- [ENTRIES PROVIDED]:
++++++

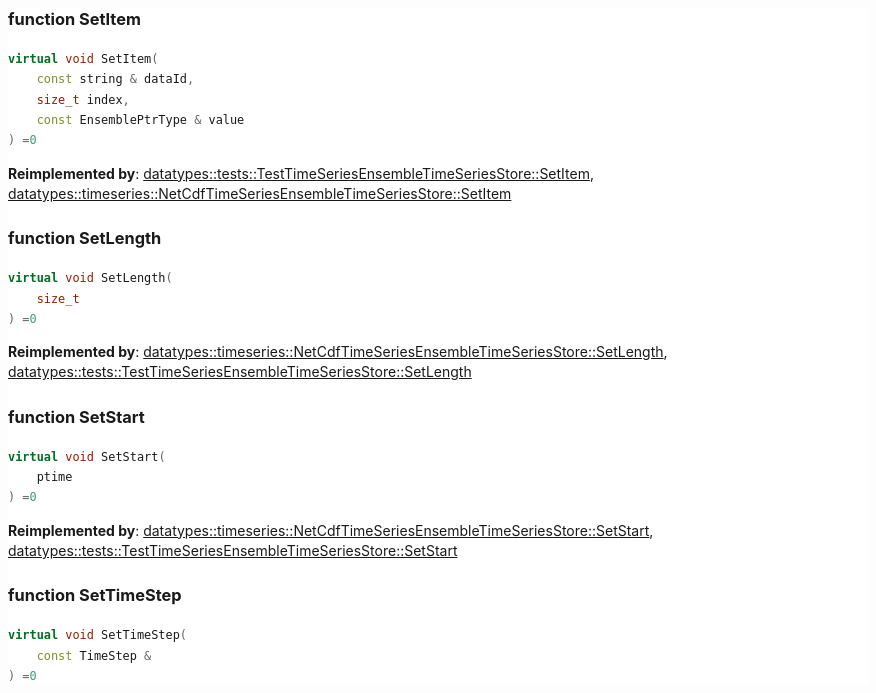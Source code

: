 ### function SetItem

```cpp
virtual void SetItem(
    const string & dataId,
    size_t index,
    const EnsemblePtrType & value
) =0
```


**Reimplemented by**: [datatypes::tests::TestTimeSeriesEnsembleTimeSeriesStore::SetItem](/uchronia-ts-doc/cpp/Classes/classdatatypes_1_1tests_1_1TestTimeSeriesEnsembleTimeSeriesStore/#function-setitem), [datatypes::timeseries::NetCdfTimeSeriesEnsembleTimeSeriesStore::SetItem](/uchronia-ts-doc/cpp/Classes/classdatatypes_1_1timeseries_1_1NetCdfTimeSeriesEnsembleTimeSeriesStore/#function-setitem)


### function SetLength

```cpp
virtual void SetLength(
    size_t 
) =0
```


**Reimplemented by**: [datatypes::timeseries::NetCdfTimeSeriesEnsembleTimeSeriesStore::SetLength](/uchronia-ts-doc/cpp/Classes/classdatatypes_1_1timeseries_1_1NetCdfTimeSeriesEnsembleTimeSeriesStore/#function-setlength), [datatypes::tests::TestTimeSeriesEnsembleTimeSeriesStore::SetLength](/uchronia-ts-doc/cpp/Classes/classdatatypes_1_1tests_1_1TestTimeSeriesEnsembleTimeSeriesStore/#function-setlength)


### function SetStart

```cpp
virtual void SetStart(
    ptime 
) =0
```


**Reimplemented by**: [datatypes::timeseries::NetCdfTimeSeriesEnsembleTimeSeriesStore::SetStart](/uchronia-ts-doc/cpp/Classes/classdatatypes_1_1timeseries_1_1NetCdfTimeSeriesEnsembleTimeSeriesStore/#function-setstart), [datatypes::tests::TestTimeSeriesEnsembleTimeSeriesStore::SetStart](/uchronia-ts-doc/cpp/Classes/classdatatypes_1_1tests_1_1TestTimeSeriesEnsembleTimeSeriesStore/#function-setstart)


### function SetTimeStep

```cpp
virtual void SetTimeStep(
    const TimeStep & 
) =0
```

++++++

- [PROBLEM REQUIREMENTS]: Reproduce the material exactly; omit the pictures.

- [EXERCISE RESPONSE]:
Source code

: ### function SetItem

```cpp
virtual void SetItem(
    const string & dataId,
    size_t index,
    const EnsemblePtrType & value
) =0
```


**Reimplemented by**: [datatypes::tests::TestTimeSeriesEnsembleTimeSeriesStore::SetItem](/uchronia-ts-doc/cpp/Classes/classdatatypes_1_1tests_1_1TestTimeSeriesEnsembleTimeSeriesStore/#function-setitem), [datatypes::timeseries::NetCdfTimeSeriesEnsembleTimeSeriesStore::SetItem](/uchronia-ts-doc/cpp/Classes/classdatatypes_1_1timeseries_1_1NetCdfTimeSeriesEnsembleTimeSeriesStore/#function-setitem)


### function SetLength

```cpp
virtual void SetLength(
    size_t 
) =0
```


**Reimplemented by**: [datatypes::timeseries::NetCdfTimeSeriesEnsembleTimeSeriesStore::SetLength](/uchronia-ts-doc/cpp/Classes/classdatatypes_1_1timeseries_1_1NetCdfTimeSeriesEnsembleTimeSeriesStore/#function-setlength), [datatypes::tests::TestTimeSeriesEnsembleTimeSeriesStore::SetLength](/uchronia-ts-doc/cpp/Classes/classdatatypes_1_1tests_1_1TestTimeSeriesEnsembleTimeSeriesStore/#function-setlength)


### function SetStart

```cpp
virtual void SetStart(
    ptime 
) =0
```


**Reimplemented by**: [datatypes::timeseries::NetCdfTimeSeriesEnsembleTimeSeriesStore::SetStart](/uchronia-ts-doc/cpp/Classes/classdatatypes_1_1timeseries_1_1NetCdfTimeSeriesEnsembleTimeSeriesStore/#function-setstart), [datatypes::tests::TestTimeSeriesEnsembleTimeSeriesStore::SetStart](/uchronia-ts-doc/cpp/Classes/classdatatypes_1_1tests_1_1TestTimeSeriesEnsembleTimeSeriesStore/#function-setstart)


### function SetTimeStep

```cpp
virtual void SetTimeStep(
    const TimeStep & 
) =0
```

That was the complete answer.